→ **ACTION ITEM**
Restate word for word the lines in the listing below, starting at the line containing "平台的架构不再是传统的、自上" and ending at the line containing "贡献 (Contribute):** 用户通过手机AR扫描，捕捉物理世界的**3D空间数据**和**价值标签", both included; leave out the rest.

→ **SUPPLIED INFORMATION**
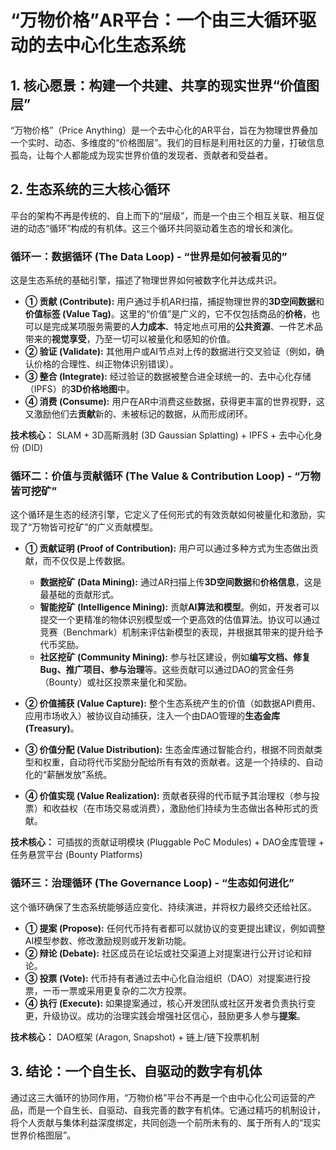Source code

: # “万物价格”AR平台：一个由三大循环驱动的去中心化生态系统

## 1. 核心愿景：构建一个共建、共享的现实世界“价值图层”

“万物价格”（Price Anything）是一个去中心化的AR平台，旨在为物理世界叠加一个实时、动态、多维度的“价格图层”。我们的目标是利用社区的力量，打破信息孤岛，让每个人都能成为现实世界价值的发现者、贡献者和受益者。

## 2. 生态系统的三大核心循环

平台的架构不再是传统的、自上而下的“层级”，而是一个由三个相互关联、相互促进的动态“循环”构成的有机体。这三个循环共同驱动着生态的增长和演化。

### 循环一：数据循环 (The Data Loop) - “世界是如何被看见的”

这是生态系统的基础引擎，描述了物理世界如何被数字化并达成共识。

*   **① 贡献 (Contribute):** 用户通过手机AR扫描，捕捉物理世界的**3D空间数据**和**价值标签 (Value Tag)**。这里的“价值”是广义的，它不仅包括商品的**价格**，也可以是完成某项服务需要的**人力成本**、特定地点可用的**公共资源**、一件艺术品带来的**视觉享受**，乃至一切可以被量化和感知的价值。
*   **② 验证 (Validate):** 其他用户或AI节点对上传的数据进行交叉验证（例如，确认价格的合理性、纠正物体识别错误）。
*   **③ 整合 (Integrate):** 经过验证的数据被整合进全球统一的、去中心化存储（IPFS）的**3D价格地图**中。
*   **④ 消费 (Consume):** 用户在AR中消费这些数据，获得更丰富的世界视野，这又激励他们去**贡献**新的、未被标记的数据，从而形成闭环。

**技术核心：** SLAM + 3D高斯溅射 (3D Gaussian Splatting) + IPFS + 去中心化身份 (DID)

### 循环二：价值与贡献循环 (The Value & Contribution Loop) - “万物皆可挖矿”

这个循环是生态的经济引擎，它定义了任何形式的有效贡献如何被量化和激励，实现了“万物皆可挖矿”的广义贡献模型。

*   **① 贡献证明 (Proof of Contribution):** 用户可以通过多种方式为生态做出贡献，而不仅仅是上传数据。
    *   **数据挖矿 (Data Mining):** 通过AR扫描上传**3D空间数据**和**价格信息**，这是最基础的贡献形式。
    *   **智能挖矿 (Intelligence Mining):** 贡献**AI算法和模型**。例如，开发者可以提交一个更精准的物体识别模型或一个更高效的估值算法。协议可以通过竞赛（Benchmark）机制来评估新模型的表现，并根据其带来的提升给予代币奖励。
    *   **社区挖矿 (Community Mining):** 参与社区建设，例如**编写文档、修复Bug、推广项目、参与治理**等。这些贡献可以通过DAO的赏金任务（Bounty）或社区投票来量化和奖励。

*   **② 价值捕获 (Value Capture):** 整个生态系统产生的价值（如数据API费用、应用市场收入）被协议自动捕获，注入一个由DAO管理的**生态金库 (Treasury)**。

*   **③ 价值分配 (Value Distribution):** 生态金库通过智能合约，根据不同贡献类型和权重，自动将代币奖励分配给所有有效的贡献者。这是一个持续的、自动化的“薪酬发放”系统。

*   **④ 价值实现 (Value Realization):** 贡献者获得的代币赋予其治理权（参与投票）和收益权（在市场交易或消费），激励他们持续为生态做出各种形式的贡献。

**技术核心：** 可插拔的贡献证明模块 (Pluggable PoC Modules) + DAO金库管理 + 任务悬赏平台 (Bounty Platforms)

### 循环三：治理循环 (The Governance Loop) - “生态如何进化”

这个循环确保了生态系统能够适应变化、持续演进，并将权力最终交还给社区。

*   **① 提案 (Propose):** 任何代币持有者都可以就协议的变更提出建议，例如调整AI模型参数、修改激励规则或开发新功能。
*   **② 辩论 (Debate):** 社区成员在论坛或社交渠道上对提案进行公开讨论和辩论。
*   **③ 投票 (Vote):** 代币持有者通过去中心化自治组织（DAO）对提案进行投票，一币一票或采用更复杂的二次方投票。
*   **④ 执行 (Execute):** 如果提案通过，核心开发团队或社区开发者负责执行变更，升级协议。成功的治理实践会增强社区信心，鼓励更多人参与**提案**。

**技术核心：** DAO框架 (Aragon, Snapshot) + 链上/链下投票机制

## 3. 结论：一个自生长、自驱动的数字有机体

通过这三大循环的协同作用，“万物价格”平台不再是一个由中心化公司运营的产品，而是一个自生长、自驱动、自我完善的数字有机体。它通过精巧的机制设计，将个人贡献与集体利益深度绑定，共同创造一个前所未有的、属于所有人的“现实世界价格图层”。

→ **EXERCISE ANSWER**
平台的架构不再是传统的、自上而下的“层级”，而是一个由三个相互关联、相互促进的动态“循环”构成的有机体。这三个循环共同驱动着生态的增长和演化。

### 循环一：数据循环 (The Data Loop) - “世界是如何被看见的”

这是生态系统的基础引擎，描述了物理世界如何被数字化并达成共识。

*   **① 贡献 (Contribute):** 用户通过手机AR扫描，捕捉物理世界的**3D空间数据**和**价值标签 (Value Tag)**。这里的“价值”是广义的，它不仅包括商品的**价格**，也可以是完成某项服务需要的**人力成本**、特定地点可用的**公共资源**、一件艺术品带来的**视觉享受**，乃至一切可以被量化和感知的价值。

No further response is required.